Files
info-tech-canon/workplans/ITC-WP-0010-caring-kubernetes-rbac-benchmark.md

1.9 KiB

id, type, title, repo, status, priority, created, updated, depends_on_workplans
id type title repo status priority created updated depends_on_workplans
ITC-WP-0010 workplan CARING Kubernetes RBAC Benchmark info-tech-canon planned medium 2026-05-23 2026-05-23
ITC-WP-0003
ITC-WP-0005

ITC-WP-0010 - CARING Kubernetes RBAC Benchmark

Goal

Create a distinct benchmark workplan for analyzing Kubernetes RBAC through CARING and the wider InfoTechCanon kernel.

Intent

This is deliberately separate from the small SaaS proof.

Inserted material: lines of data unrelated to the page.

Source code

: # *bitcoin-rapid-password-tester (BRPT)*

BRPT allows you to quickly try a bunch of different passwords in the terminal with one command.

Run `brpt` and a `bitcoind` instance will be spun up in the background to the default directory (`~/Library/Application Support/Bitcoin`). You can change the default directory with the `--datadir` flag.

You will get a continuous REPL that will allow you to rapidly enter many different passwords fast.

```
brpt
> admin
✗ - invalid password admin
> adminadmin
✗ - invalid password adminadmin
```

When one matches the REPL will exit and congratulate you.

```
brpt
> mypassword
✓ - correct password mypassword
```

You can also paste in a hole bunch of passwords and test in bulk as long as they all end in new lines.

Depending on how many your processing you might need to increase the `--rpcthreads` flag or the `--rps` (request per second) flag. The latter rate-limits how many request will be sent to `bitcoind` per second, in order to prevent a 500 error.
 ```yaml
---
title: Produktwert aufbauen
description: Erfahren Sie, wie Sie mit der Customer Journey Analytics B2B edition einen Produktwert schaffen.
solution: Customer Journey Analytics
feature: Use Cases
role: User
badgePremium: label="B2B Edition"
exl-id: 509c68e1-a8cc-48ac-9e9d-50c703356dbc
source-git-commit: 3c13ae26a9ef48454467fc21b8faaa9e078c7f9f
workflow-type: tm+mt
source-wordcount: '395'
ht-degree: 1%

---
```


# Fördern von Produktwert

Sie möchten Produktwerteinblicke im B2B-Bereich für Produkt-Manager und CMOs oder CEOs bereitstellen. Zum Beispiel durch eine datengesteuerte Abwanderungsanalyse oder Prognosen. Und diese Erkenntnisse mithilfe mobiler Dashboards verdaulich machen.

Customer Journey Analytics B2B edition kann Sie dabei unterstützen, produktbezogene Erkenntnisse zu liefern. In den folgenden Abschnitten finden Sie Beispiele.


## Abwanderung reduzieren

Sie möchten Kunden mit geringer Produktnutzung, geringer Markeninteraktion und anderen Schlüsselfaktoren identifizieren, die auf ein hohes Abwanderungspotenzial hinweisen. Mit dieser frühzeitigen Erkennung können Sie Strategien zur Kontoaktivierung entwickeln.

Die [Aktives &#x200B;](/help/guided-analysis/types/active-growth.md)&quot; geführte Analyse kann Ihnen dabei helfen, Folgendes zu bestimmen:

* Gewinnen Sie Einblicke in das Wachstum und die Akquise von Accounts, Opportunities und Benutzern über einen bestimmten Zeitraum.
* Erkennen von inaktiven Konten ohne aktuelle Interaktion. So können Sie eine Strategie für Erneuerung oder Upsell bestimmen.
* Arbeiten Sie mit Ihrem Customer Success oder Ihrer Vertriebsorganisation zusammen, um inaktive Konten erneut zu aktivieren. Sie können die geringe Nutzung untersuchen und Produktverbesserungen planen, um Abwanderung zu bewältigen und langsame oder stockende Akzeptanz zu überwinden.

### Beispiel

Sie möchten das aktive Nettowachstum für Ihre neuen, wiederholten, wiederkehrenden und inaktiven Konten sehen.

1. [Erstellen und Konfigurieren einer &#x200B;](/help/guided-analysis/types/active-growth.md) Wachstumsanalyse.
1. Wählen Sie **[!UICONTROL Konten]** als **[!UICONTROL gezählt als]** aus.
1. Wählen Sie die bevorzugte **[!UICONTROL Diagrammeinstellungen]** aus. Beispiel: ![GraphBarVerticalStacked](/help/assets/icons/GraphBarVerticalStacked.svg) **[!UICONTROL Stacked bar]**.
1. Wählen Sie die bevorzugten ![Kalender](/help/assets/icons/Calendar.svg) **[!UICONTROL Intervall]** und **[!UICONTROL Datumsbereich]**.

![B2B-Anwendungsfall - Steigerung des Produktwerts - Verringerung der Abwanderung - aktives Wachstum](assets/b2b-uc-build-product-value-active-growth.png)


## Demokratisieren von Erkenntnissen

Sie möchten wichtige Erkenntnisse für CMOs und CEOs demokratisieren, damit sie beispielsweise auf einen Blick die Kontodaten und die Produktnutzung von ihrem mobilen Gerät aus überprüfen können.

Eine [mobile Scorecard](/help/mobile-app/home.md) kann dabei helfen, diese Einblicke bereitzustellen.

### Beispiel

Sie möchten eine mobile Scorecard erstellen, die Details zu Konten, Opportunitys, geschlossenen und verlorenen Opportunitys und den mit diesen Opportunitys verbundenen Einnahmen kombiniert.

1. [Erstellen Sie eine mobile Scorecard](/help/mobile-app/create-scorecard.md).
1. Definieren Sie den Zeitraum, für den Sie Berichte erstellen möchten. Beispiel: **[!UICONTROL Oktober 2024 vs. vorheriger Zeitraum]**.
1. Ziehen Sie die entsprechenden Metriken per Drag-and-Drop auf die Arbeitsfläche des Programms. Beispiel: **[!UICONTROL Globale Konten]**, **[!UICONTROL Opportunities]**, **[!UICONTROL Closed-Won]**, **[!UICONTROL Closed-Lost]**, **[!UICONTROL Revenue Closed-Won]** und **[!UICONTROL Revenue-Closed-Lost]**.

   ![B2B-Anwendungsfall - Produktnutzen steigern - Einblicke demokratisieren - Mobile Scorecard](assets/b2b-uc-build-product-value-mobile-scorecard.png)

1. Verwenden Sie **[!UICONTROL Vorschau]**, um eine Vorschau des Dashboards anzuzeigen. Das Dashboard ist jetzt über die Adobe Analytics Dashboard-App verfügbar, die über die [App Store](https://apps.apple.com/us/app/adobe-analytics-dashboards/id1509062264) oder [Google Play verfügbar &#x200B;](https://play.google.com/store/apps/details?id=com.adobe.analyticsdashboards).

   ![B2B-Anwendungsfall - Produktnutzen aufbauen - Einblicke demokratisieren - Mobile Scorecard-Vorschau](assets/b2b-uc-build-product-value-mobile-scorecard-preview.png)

The benchmark is more ambitious and should stress orthogonality across Access Control, Organization, Governance, Security, Network, DevSecOps, Observability, Task, and Tagging.

Tasks

T01 - Benchmark workspace

id: ITC-WP-0010-T01
status: planned
priority: high
  • Create infospace/standards/caring/benchmarks/kubernetes-rbac/.
  • Define source corpus, cases, expected outputs, and review criteria.

T02 - RBAC assimilation

id: ITC-WP-0010-T02
status: planned
priority: high
  • Map Kubernetes Role, ClusterRole, RoleBinding, ClusterRoleBinding, ServiceAccount, Namespace, verbs, resources, and scopes.
  • Preserve the warning that Namespace is not automatically a tenant boundary.

T03 - CARING access descriptors

id: ITC-WP-0010-T03
status: planned
priority: high
  • Express benchmark cases as CARING access descriptors.
  • Distinguish declared access, effective access, derived capability, and induced access.

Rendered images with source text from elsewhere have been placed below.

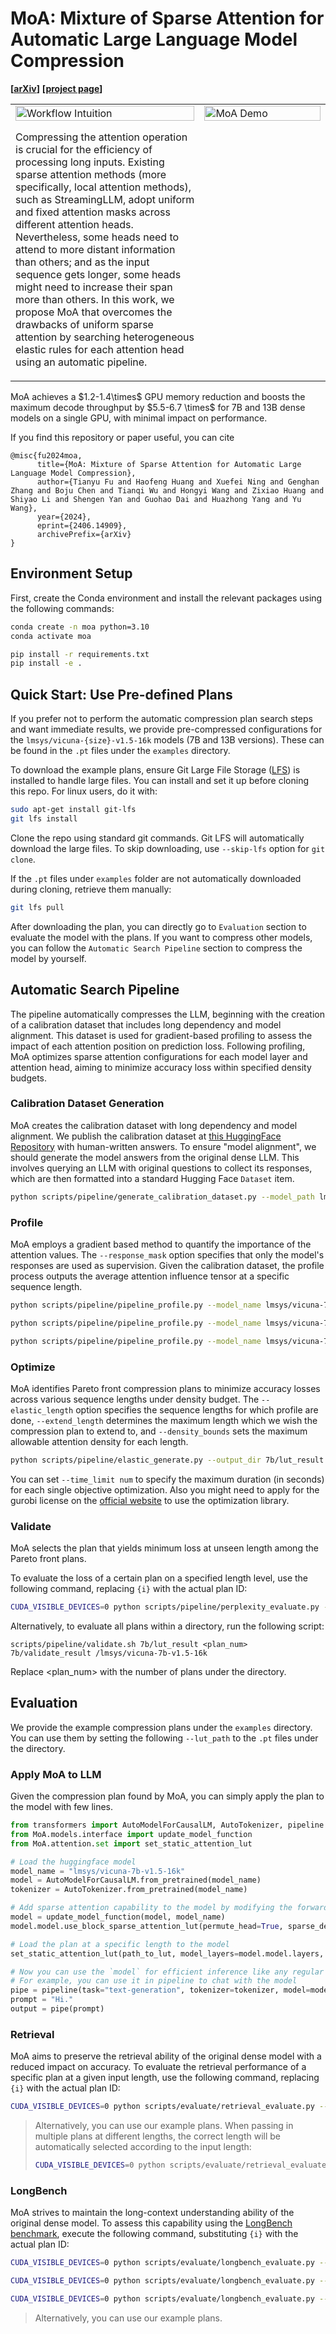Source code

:# MoA: Mixture of Sparse Attention for Automatic Large Language Model Compression
**[[arXiv](https://arxiv.org/abs/2406.14909)]** **[[project page](https://thu-nics.github.io/MoA_project_page/)]**
<table width="100%">
<tr>
  <!-- Column for the image and text -->
  <td width="60%" valign="top">
    <img src="https://github.com/thu-nics/MoA_project_page/blob/master/static/images/workflow.png?raw=true" alt="Workflow Intuition" style="width:100%;">
    <p>Compressing the attention operation is crucial for the efficiency of processing long inputs. Existing sparse attention methods (more specifically, local attention methods), such as StreamingLLM, adopt uniform and fixed attention masks across different attention heads. Nevertheless, some heads need to attend to more distant information than others; and as the input sequence gets longer, some heads might need to increase their span more than others. In this work, we propose MoA that overcomes the drawbacks of uniform sparse attention by searching heterogeneous elastic rules for each attention head using an automatic pipeline.</p>
  </td>

  <!-- Column for the GIF -->
  <td width="40%" valign="top">
    <img src="https://github.com/thu-nics/MoA_project_page/raw/master/static/images/moa_demo.gif" alt="MoA Demo" style="width:100%;">
  </td>
</tr>
</table>
MoA achieves a $1.2-1.4\times$ GPU memory reduction and boosts the maximum decode throughput by $5.5-6.7 \times$ for 7B and 13B dense models on a single GPU, with minimal impact on performance.

If you find this repository or paper useful, you can cite
```
@misc{fu2024moa,
      title={MoA: Mixture of Sparse Attention for Automatic Large Language Model Compression}, 
      author={Tianyu Fu and Haofeng Huang and Xuefei Ning and Genghan Zhang and Boju Chen and Tianqi Wu and Hongyi Wang and Zixiao Huang and Shiyao Li and Shengen Yan and Guohao Dai and Huazhong Yang and Yu Wang},
      year={2024},
      eprint={2406.14909},
      archivePrefix={arXiv}
}
```

## Environment Setup

First, create the Conda environment and install the relevant packages using the following commands:

```bash
conda create -n moa python=3.10
conda activate moa

pip install -r requirements.txt
pip install -e .
```

## Quick Start: Use Pre-defined Plans

If you prefer not to perform the automatic compression plan search steps and want immediate results, we provide pre-compressed configurations for the `lmsys/vicuna-{size}-v1.5-16k` models (7B and 13B versions). These can be found in the `.pt` files under the `examples` directory.

To download the example plans, ensure Git Large File Storage ([LFS](https://git-lfs.com/)) is installed to handle large files. You can install and set it up before cloning this repo. For linux users, do it with:

```bash
sudo apt-get install git-lfs
git lfs install
```

Clone the repo using standard git commands. Git LFS will automatically download the large files. To skip downloading, use `--skip-lfs` option for `git clone`. 

If the `.pt` files under `examples` folder are not automatically downloaded during cloning, retrieve them manually:

```bash
git lfs pull
```

After downloading the plan, you can directly go to `Evaluation` section to evaluate the model with the plans. 
If you want to compress other models, you can follow the `Automatic Search Pipeline` section to compress the model by yourself.

## Automatic Search Pipeline

The pipeline automatically compresses the LLM, beginning with the creation of a calibration dataset that includes long dependency and model alignment. This dataset is used for gradient-based profiling to assess the impact of each attention position on prediction loss. Following profiling, MoA optimizes sparse attention configurations for each model layer and attention head, aiming to minimize accuracy loss within specified density budgets.

### Calibration Dataset Generation

MoA creates the calibration dataset with long dependency and model alignment. We publish the calibration dataset at [this HuggingFace Repository](https://huggingface.co/datasets/nics-efc/MoA_Long_HumanQA) with human-written answers. To ensure "model alignment", we should generate the model answers from the original dense LLM.
This involves querying an LLM with original questions to collect its responses, which are then formatted into a standard Hugging Face `Dataset` item.

```bash
python scripts/pipeline/generate_calibration_dataset.py --model_path lmsys/vicuna-7b-v1.5-16k --model_name vicuna-7b-v1.5-16k --output_path_base local/dataset
```

### Profile
MoA employs a gradient based method to quantify the importance of the attention values. The `--response_mask` option specifies that only the model's responses are used as supervision. Given the calibration dataset, the profile process outputs the average attention influence tensor at a specific sequence length.

```bash
python scripts/pipeline/pipeline_profile.py --model_name lmsys/vicuna-7b-v1.5-16k --max_length 2048 --response_mask --dataset_dir local/dataset/multi_conversation_model/vicuna-7b-v1.5-16k/multi_news --grad_dir 7b/profile_2k

python scripts/pipeline/pipeline_profile.py --model_name lmsys/vicuna-7b-v1.5-16k --max_length 4096 --response_mask --dataset_dir local/dataset/multi_conversation_model/vicuna-7b-v1.5-16k/multi_news --grad_dir 7b/profile_4k

python scripts/pipeline/pipeline_profile.py --model_name lmsys/vicuna-7b-v1.5-16k --max_length 8192 --response_mask --dataset_dir local/dataset/multi_conversation_model/vicuna-7b-v1.5-16k/multi_news --grad_dir 7b/profile_8k
```

### Optimize

MoA identifies Pareto front compression plans to  minimize accuracy losses across various sequence lengths under density budget. The `--elastic_length` option specifies the sequence lengths for which profile are done, `--extend_length` determines the maximum length which we wish the compression plan to extend to, and `--density_bounds` sets the maximum allowable attention density for each length.

```bash
python scripts/pipeline/elastic_generate.py --output_dir 7b/lut_result --elastic_length 2048 4096 8192 --extend_length 16384 --density_bounds 0.5 0.5 0.5 0.5 --importance_tensor_dir 7b/ --output_length 4096 8192 12288 16384
```

You can set `--time_limit num` to specify the maximum duration (in seconds) for each single objective optimization. Also you might need to apply for the gurobi license on the [official website](https://www.gurobi.com/) to use the optimization library.

### Validate

MoA selects the plan that yields minimum loss at unseen length among the Pareto front plans.

To evaluate the loss of a certain plan on a specified length level, use the following command, replacing `{i}` with the actual plan ID:

```bash
CUDA_VISIBLE_DEVICES=0 python scripts/pipeline/perplexity_evaluate.py --model_name lmsys/vicuna-7b-v1.5-16k --max_length 12288 --dataset_dir nics-efc/MoA_Long_HumanQA --split valid --response_mask --lut_path 7b/lut_result/lut_12288_plan_{i}.pt  --result_path validation_test.csv 
```

Alternatively, to evaluate all plans within a directory, run the following script:

```
scripts/pipeline/validate.sh 7b/lut_result <plan_num> 7b/validate_result /lmsys/vicuna-7b-v1.5-16k
```

Replace <plan_num> with the number of plans under the directory.

## Evaluation

We provide the example compression plans under the `examples` directory. You can use them by setting the following `--lut_path` to the `.pt` files under the directory.

### Apply MoA to LLM

Given the compression plan found by MoA, you can simply apply the plan to the model with few lines. 

```python
from transformers import AutoModelForCausalLM, AutoTokenizer, pipeline
from MoA.models.interface import update_model_function
from MoA.attention.set import set_static_attention_lut

# Load the huggingface model
model_name = "lmsys/vicuna-7b-v1.5-16k"
model = AutoModelForCausalLM.from_pretrained(model_name)
tokenizer = AutoTokenizer.from_pretrained(model_name)

# Add sparse attention capability to the model by modifying the forward function
model = update_model_function(model, model_name)
model.model.use_block_sparse_attention_lut(permute_head=True, sparse_decode=True)

# Load the plan at a specific length to the model
set_static_attention_lut(path_to_lut, model_layers=model.model.layers, permute_head=True, sparse_decode=True)

# Now you can use the `model` for efficient inference like any regular huggingface model
# For example, you can use it in pipeline to chat with the model
pipe = pipeline(task="text-generation", tokenizer=tokenizer, model=model, trust_remote_code=True)
prompt = "Hi."
output = pipe(prompt)
```

### Retrieval

MoA aims to preserve the retrieval ability of the original dense model with a reduced impact on accuracy. To evaluate the retrieval performance of a specific plan at a given input length, use the following command, replacing `{i}` with the actual plan ID:

```bash
CUDA_VISIBLE_DEVICES=0 python scripts/evaluate/retrieval_evaluate.py --model_name lmsys/vicuna-7b-v1.5-16k --lut_path 7b/lut_result/lut_8192_plan_{i}.pt --output_dir 7b/retrieval_8k --length_level 8
```

> Alternatively, you can use our example plans. When passing in multiple plans at different lengths, the correct length will be automatically selected according to the input length:
> 
> ```bash
> CUDA_VISIBLE_DEVICES=0 python scripts/evaluate/retrieval_evaluate.py --model_name lmsys/vicuna-7b-v1.5-16k --lut_path examples/lmsys-vicuna-7b-v1.5-16k/lut_4096.pt examples/lmsys-vicuna-7b-v1.5-16k/lut_8192.pt examples/lmsys-vicuna-7b-v1.5-16k/lut_12288.pt examples/lmsys-vicuna-7b-v1.5-16k/lut_16384.pt --output_dir 7b/retrieval_8k --length_level 8
> ```

### LongBench

MoA strives to maintain the long-context understanding ability of the original dense model. To assess this capability using the [LongBench benchmark](https://github.com/THUDM/LongBench), execute the following command, substituting `{i}` with the actual plan ID:


```bash
CUDA_VISIBLE_DEVICES=0 python scripts/evaluate/longbench_evaluate.py --model_name lmsys/vicuna-7b-v1.5-16k --max_length 3500 --eval longbench_fast --longbench_e --longbench_result_dir 7b/longbench_result --longbench_length_range 0-4k --use_lut --lut_path 7b/lut_result/lut_4096_plan_{i}.pt

CUDA_VISIBLE_DEVICES=0 python scripts/evaluate/longbench_evaluate.py --model_name lmsys/vicuna-7b-v1.5-16k --max_length 7500 --eval longbench_fast --longbench_e --longbench_result_dir 7b/longbench_result --longbench_length_range 4-8k --use_lut --lut_path 7b/lut_result/lut_8192_plan_{i}.pt

CUDA_VISIBLE_DEVICES=0 python scripts/evaluate/longbench_evaluate.py --model_name lmsys/vicuna-7b-v1.5-16k --max_length 15500 --eval longbench_fast --longbench_e --longbench_result_dir 7b/longbench_result --longbench_length_range 8k+ --use_lut --lut_path 7b/lut_result/lut_16384_plan_{i}.pt
```

> Alternatively, you can use our example plans.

T04 - Findings and canon pressure

id: ITC-WP-0010-T04
status: planned
priority: medium
  • Produce gaps, conflicts, mappings, and proposed canon changes.
  • Feed stable findings back into models and standards through explicit tasks.

Acceptance

  • Kubernetes RBAC is analyzed as a benchmark, not as a shortcut profile.
  • CARING descriptor shape is tested with practical examples.
  • Benchmark findings produce explicit canon change proposals.